1.7.1 is the first devel-unstable release after 1.6.0 LTS release.
1.7.0 -> 1.7.1
- Major features
- Tensor-IF, a new element. It allows to create conditional branches based on tensor values.
- Join, a new element. It merges output sinks from src pads of different elements with the same GST-Cap.
- Tensor-rate, a new element.
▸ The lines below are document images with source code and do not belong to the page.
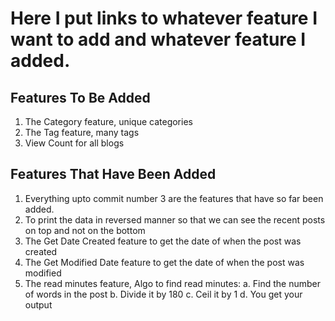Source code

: # Here I put links to whatever feature I want to add and whatever feature I added.

## Features To Be Added

1. The Category feature, unique categories
2. The Tag feature, many tags
3. View Count for all blogs

## Features That Have Been Added

1. Everything upto commit number 3 are the features that have so far been added.
2. To print the data in reversed manner so that we can see the recent posts on top and not on the bottom
3. The Get Date Created feature to get the date of when the post was created
4. The Get Modified Date feature to get the date of when the post was modified
5. The read minutes feature, Algo to find read minutes:
   a. Find the number of words in the post
   b. Divide it by 180
   c. Ceil it by 1
   d. You get your output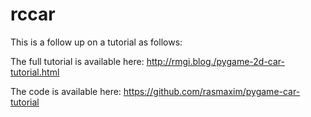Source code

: # rccar

This is a follow up on a tutorial as follows:

The full tutorial is available here: http://rmgi.blog./pygame-2d-car-tutorial.html

The code is available here: https://github.com/rasmaxim/pygame-car-tutorial
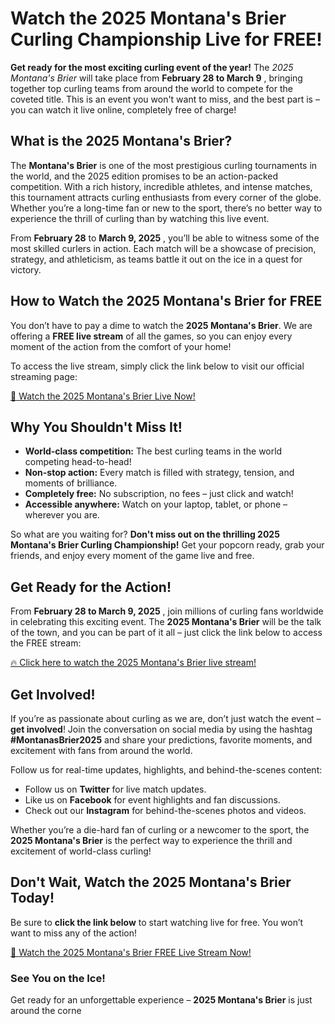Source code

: # Watch the 2025 Montana's Brier Curling Championship Live for FREE!

**Get ready for the most exciting curling event of the year!** The _2025 Montana's Brier_ will take place from **February 28 to March 9** , bringing together top curling teams from around the world to compete for the coveted title. This is an event you won't want to miss, and the best part is – you can watch it live online, completely free of charge!

## What is the 2025 Montana's Brier?

The **Montana's Brier** is one of the most prestigious curling tournaments in the world, and the 2025 edition promises to be an action-packed competition. With a rich history, incredible athletes, and intense matches, this tournament attracts curling enthusiasts from every corner of the globe. Whether you’re a long-time fan or new to the sport, there’s no better way to experience the thrill of curling than by watching this live event.

From **February 28** to **March 9, 2025** , you’ll be able to witness some of the most skilled curlers in action. Each match will be a showcase of precision, strategy, and athleticism, as teams battle it out on the ice in a quest for victory.

## How to Watch the 2025 Montana's Brier for FREE

You don’t have to pay a dime to watch the **2025 Montana's Brier**. We are offering a **FREE live stream** of all the games, so you can enjoy every moment of the action from the comfort of your home!

To access the live stream, simply click the link below to visit our official streaming page:

[🎥 Watch the 2025 Montana's Brier Live Now!](https://tinyurl.com/livestreamfreeo?st=2025montanasbrier&si=gh)

## Why You Shouldn't Miss It!

- **World-class competition:** The best curling teams in the world competing head-to-head!
- **Non-stop action:** Every match is filled with strategy, tension, and moments of brilliance.
- **Completely free:** No subscription, no fees – just click and watch!
- **Accessible anywhere:** Watch on your laptop, tablet, or phone – wherever you are.

So what are you waiting for? **Don't miss out on the thrilling 2025 Montana's Brier Curling Championship!** Get your popcorn ready, grab your friends, and enjoy every moment of the game live and free.

## Get Ready for the Action!

From **February 28 to March 9, 2025** , join millions of curling fans worldwide in celebrating this exciting event. The **2025 Montana's Brier** will be the talk of the town, and you can be part of it all – just click the link below to access the FREE stream:

[🔥 Click here to watch the 2025 Montana's Brier live stream!](https://tinyurl.com/livestreamfreeo?st=2025montanasbrier&si=gh)

## Get Involved!

If you’re as passionate about curling as we are, don’t just watch the event – **get involved**! Join the conversation on social media by using the hashtag **#MontanasBrier2025** and share your predictions, favorite moments, and excitement with fans from around the world.

Follow us for real-time updates, highlights, and behind-the-scenes content:

- Follow us on **Twitter** for live match updates.
- Like us on **Facebook** for event highlights and fan discussions.
- Check out our **Instagram** for behind-the-scenes photos and videos.

Whether you’re a die-hard fan of curling or a newcomer to the sport, the **2025 Montana's Brier** is the perfect way to experience the thrill and excitement of world-class curling!

## Don't Wait, Watch the 2025 Montana's Brier Today!

Be sure to **click the link below** to start watching live for free. You won’t want to miss any of the action!

[🎯 Watch the 2025 Montana's Brier FREE Live Stream Now!](https://tinyurl.com/livestreamfreeo?st=2025montanasbrier&si=gh)

### See You on the Ice!

Get ready for an unforgettable experience – **2025 Montana's Brier** is just around the corne
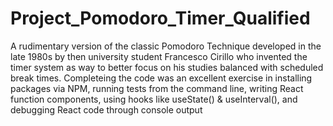 # Project_Pomodoro_Timer_Qualified
A rudimentary version of the classic Pomodoro Technique developed in the late 1980s by then university student Francesco Cirillo who invented the timer system as way to better focus on his studies balanced with scheduled break times. Completeing the code was an excellent exercise in installing packages via NPM, running tests from the command line, writing React function components, using hooks like useState() & useInterval(), and debugging React code through console output
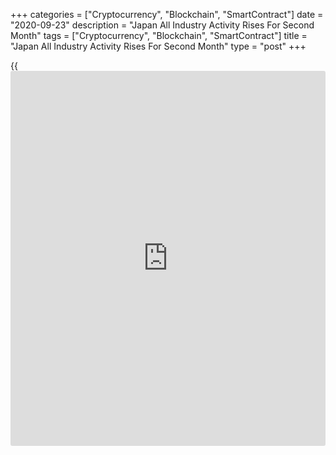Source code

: +++
categories = ["Cryptocurrency", "Blockchain", "SmartContract"]
date = "2020-09-23"
description = "Japan All Industry Activity Rises For Second Month"
tags = ["Cryptocurrency", "Blockchain", "SmartContract"]
title = "Japan All Industry Activity Rises For Second Month"
type = "post"
+++

{{<iframe id="large-banner" src="https://www.bounty.group/#slide=20.0" width="100%" height="600" scrolling="no" style="border: 0px solid rgb(216, 221, 230); border-radius: 3px;">}}

Japan's all industry activity rose for the second straight month in
July, albeit at a softer pace, data from the Ministry of Economy, Trade
and Industry showed on Wednesday.

The all industry activity index rose 1.3 percent month-on-month in July,
after a 6.8 percent decline in June.

Among components, the construction activity rose 0.5 percent on month in
July, after a 1.8 percent fall in June.

Industrial production rose 8.8 percent in July, following a 1.9 percent
increase in the preceding month. The tertiary industry activity fell 0.5
percent in July, after a 9.0 percent rise.

On a yearly basis, the all industry activity index fell 10.6 percent in
July, following a 10.2 percent decline in the prior month.

For comments and feedback [contact](https://www.playgroundfx.com/contact/): editorial@rtt[news](https://www.letsplayfx.com/blog/forex-news-website/).com

[Economic News][1]

 **What parts of the world are seeing the best (and worst) economic
performances lately? Click[here][2] to check out our [Econ Scorecard][2]
and find out! See up-to-the-moment [ranking](https://www.playgroundfx.com/blog/crypto-exchange-ranking/)s for the best and worst
performers in [GDP][3], [unemployment rate][4], [inflation][5] and much
more.**

   1. www.rtt[news](https://www.letsplayfx.com/blog/forex-news-website/).com/Content/EconomicNews.aspx
   2. www.rtt[news](https://www.letsplayfx.com/blog/forex-news-website/).com/economic-scorecard/world-rank/unemployment-rate/highest-performance.aspx
   3. www.rtt[news](https://www.letsplayfx.com/blog/forex-news-website/).com/economic-scorecard/world-rank/GDP/highest-performance.aspx
   4. www.rtt[news](https://www.letsplayfx.com/blog/forex-news-website/).com/economic-scorecard/world-rank/unemployment-rate/lowest-performance.aspx
   5. www.rtt[news](https://www.letsplayfx.com/blog/forex-news-website/).com/economic-scorecard/world-rank/CPI/highest-performance.aspx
It allows throttling by generating QoS messages.
- TensorRT support
- TF1-lite and TF2-lite coexistance
- TFx-lite NNAPI, GPU Delegation
- Minor features
- hw-accel options for tensor-filters are refactored
- python3-embed enabled if python3 >= 3.8
- Subplugin initialization optimization.
- Docker scripts for Ubuntu developers.
- Fixes
- flatbuf dependency related with tensorflow-lite.
- tensor-decoder configures framerate.
- Dynamic dimension related API issues fixed.
- MacOS, Yocto compatibility issues fixed. (A few Yocto known issues are still remaining.)
- License mismatches resolved.
- A few Test cases fixed.
- Packaging issues fixed and style cleaned-up.
- Extra
- A lot of interesting sample applications are added.
Linux Foundation AI Announcement
NNStreamer 1.6.0 is the next LTS version.
NNStreamer 1.6.0 targets Tizen 6.0 M2 release and next-year Android products.
Release Note of NNStreamer 1.6.0
We will attach binary packages as soon as CD system publishes them.
For Tizen 5.5 Mx long-term stable maintance, we release NNStreamer 1.0.y LTS v1.0.1. Commits for 1.0.y LTS is managed in review.tizen.org (tizen_5.5 branch) and will be mirrored back to github.com/nnstreamer/nnstreamer.
In 1.0.y series, we will add critical hotfixes for 1.0 and additional requirements for Tizen 5.5 Mx only.
Changes from 1.0.0 to 1.0.1
RPM binaries are from download.tizen.org (reference build of Tizen 5.5 M3)
Release of NNStreamer 1.3.0
1.3.0 (odd-mid-version) is a development version.